> Task requirements:
Search the entries below for "Example" and copy each matching line.

> Records from a data collection:
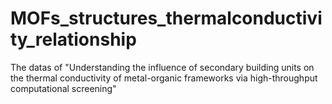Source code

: # MOFs_structures_thermalconductivity_relationship
The datas of "Understanding the influence of secondary building units on the thermal conductivity of metal-organic frameworks via high-throughput computational screening"
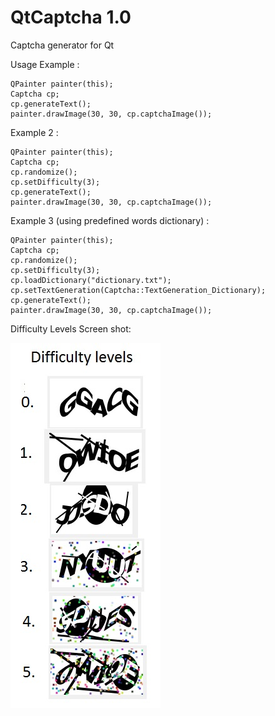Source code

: QtCaptcha 1.0
=========

Captcha generator for Qt

Usage Example : 

  	QPainter painter(this);
	Captcha cp;
	cp.generateText();
	painter.drawImage(30, 30, cp.captchaImage());
	
	
Example 2 : 

  	QPainter painter(this);
	Captcha cp;
	cp.randomize();
  	cp.setDifficulty(3);
	cp.generateText();
	painter.drawImage(30, 30, cp.captchaImage());

Example 3 (using predefined words dictionary) : 

	QPainter painter(this);
	Captcha cp;
	cp.randomize();
  	cp.setDifficulty(3);
	cp.loadDictionary("dictionary.txt");
	cp.setTextGeneration(Captcha::TextGeneration_Dictionary);
	cp.generateText();
	painter.drawImage(30, 30, cp.captchaImage());

Difficulty Levels Screen shot: 

![Alt text](/difficultylevels.jpg?raw=true "Difficulty Levels")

> Solved problem:
Usage Example : 
Example 2 : 
Example 3 (using predefined words dictionary) : 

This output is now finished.